Chevron touts safety features on newly deployed Gulf ship

EnergyWire:

Advertisement

HOUSTON -- Chevron Corp. says it is using an advanced drillship in the deep waters of the Gulf of Mexico that boasts new technology that the company says will make offshore oil and gas exploration safer.

Yesterday the company announced that the new ship, Pacific Santa Ana, built according to Chevron's designs, had entered the Gulf. The ship will be used to explore for oil and gas deposits beneath the waves under a five-year contract between Chevron and an arm of the offshore equipment contractor Pacific Drilling SA. It will be the fifth drillship Chevron will use in its Gulf exploration program, according to the company.

The new vessel will be the first in the world to house "dual gradient drilling" technology, which "has the potential to change the way deepwater wells are drilled," Chevron Vice Chairman George Kirkland said in a release.

Dual gradient drilling differs from traditional deepwater drilling, the company said, because it employs two different weights of drilling fluid rather than the single fluid normally used in the borehole. The offshore energy industry uses the fluid, or mud, to control well pressure but also to control temperature, take technical readings of the well and carry well cuttings out of the hole to the surface.

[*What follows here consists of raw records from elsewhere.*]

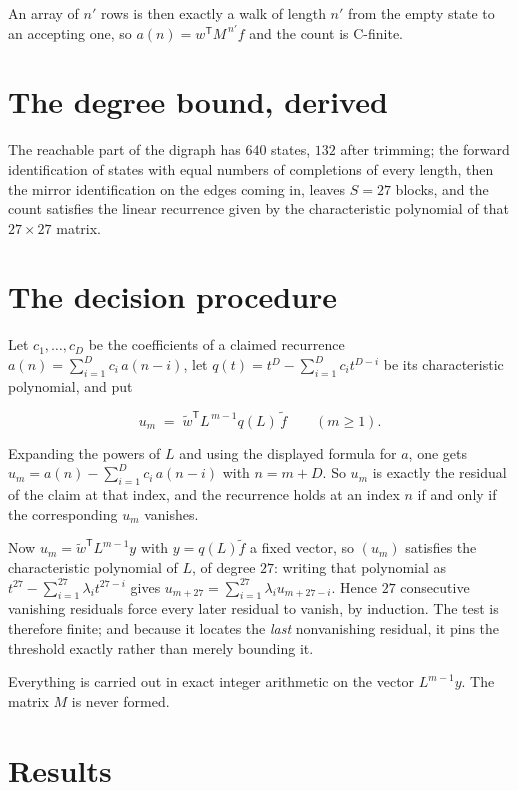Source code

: \documentclass[11pt]{article}
\theoremstyle{definition}
\begin{document}
An array of $n'$ rows is then exactly a walk of length $n'$ from the empty state to an accepting one, so $a(n) = w^{\mathsf T}M^{\,n'}f$ and the count is C-finite.

\section{The degree bound, derived}

The reachable part of the digraph has $640$ states, $132$ after trimming; the forward identification of states with equal numbers of completions of every length, then the mirror identification on the edges coming in, leaves $S = 27$ blocks, and the count satisfies the linear recurrence given by the characteristic polynomial of that $27\times27$ matrix.

\section{The decision procedure}

Let $c_1,\dots,c_D$ be the coefficients of a claimed recurrence $a(n) = \sum_{i=1}^{D} c_i\,a(n-i)$, let $q(t) = t^{D} - \sum_{i=1}^{D} c_i t^{D-i}$ be its characteristic polynomial, and put

\[u_m \;=\; \tilde w^{\mathsf T} L^{\,m-1} q(L)\,\tilde f \qquad (m \ge 1).\]

Expanding the powers of $L$ and using the displayed formula for $a$, one gets $u_m = a(n) - \sum_{i=1}^{D} c_i\,a(n-i)$ with $n = m + D$. So $u_m$ is exactly the residual of the claim at that index, and the recurrence holds at an index $n$ if and only if the corresponding $u_m$ vanishes.

Now $u_m = \tilde w^{\mathsf T} L^{m-1} y$ with $y = q(L)\tilde f$ a fixed vector, so $(u_m)$ satisfies the characteristic polynomial of $L$, of degree $27$: writing that polynomial as $t^{27} - \sum_{i=1}^{27} \lambda_i t^{27-i}$ gives $u_{m+27} = \sum_{i=1}^{27} \lambda_i u_{m+27-i}$. Hence $27$ consecutive vanishing residuals force every later residual to vanish, by induction. The test is therefore finite; and because it locates the {\itshape last} nonvanishing residual, it pins the threshold exactly rather than merely bounding it.

Everything is carried out in exact integer arithmetic on the vector $L^{m-1}y$. The matrix $M$ is never formed.

\section{Results}
\end{document}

Drillers will use a separate fluid weight in the riser above the seabed in tandem with the subsurface fluid used in the process. The design "effectively eliminates water depth as a consideration in well design," Chevron says, which suggests the technique could be used to explore ever farther offshore into deepwater columns.

Company officials say using two separate fluid weights lets drillers better match the natural pressure acting against the equipment that could lead to a well blowout should offshore workers fail to control it.

The dual gradient drilling capability should allow ship workers to notice changes in pressures and respond more quickly and accurately, Chevron says. The company said the Pacific Santa Ana still needs to be fitted with some drilling equipment before it can start work, but it added that the ship already holds the new and advanced dual gradient drilling riser and 72,000 feet of cable for the new system, along with six mud pumps and "extensive fluid management systems enhancements."

Pacific Drilling says its new ship can drill at water depths of 12,000 feet and can drill to a vertical depth of 40,000 feet. It holds a dual derrick system, can carry 19,000 barrels of drilling mud and has room to accommodate 200 workers.

That firm says that four of its drillships are in active service and that it has commissioned Samsung Heavy Industries Co. to build two more, both scheduled for delivery next year.

According to Pacific Drilling's fleet status report, Chevron is paying a contractual day rate of about $467,000 to use the ship and crew. Three of its other ships are drilling off the coasts of Nigeria and Brazil.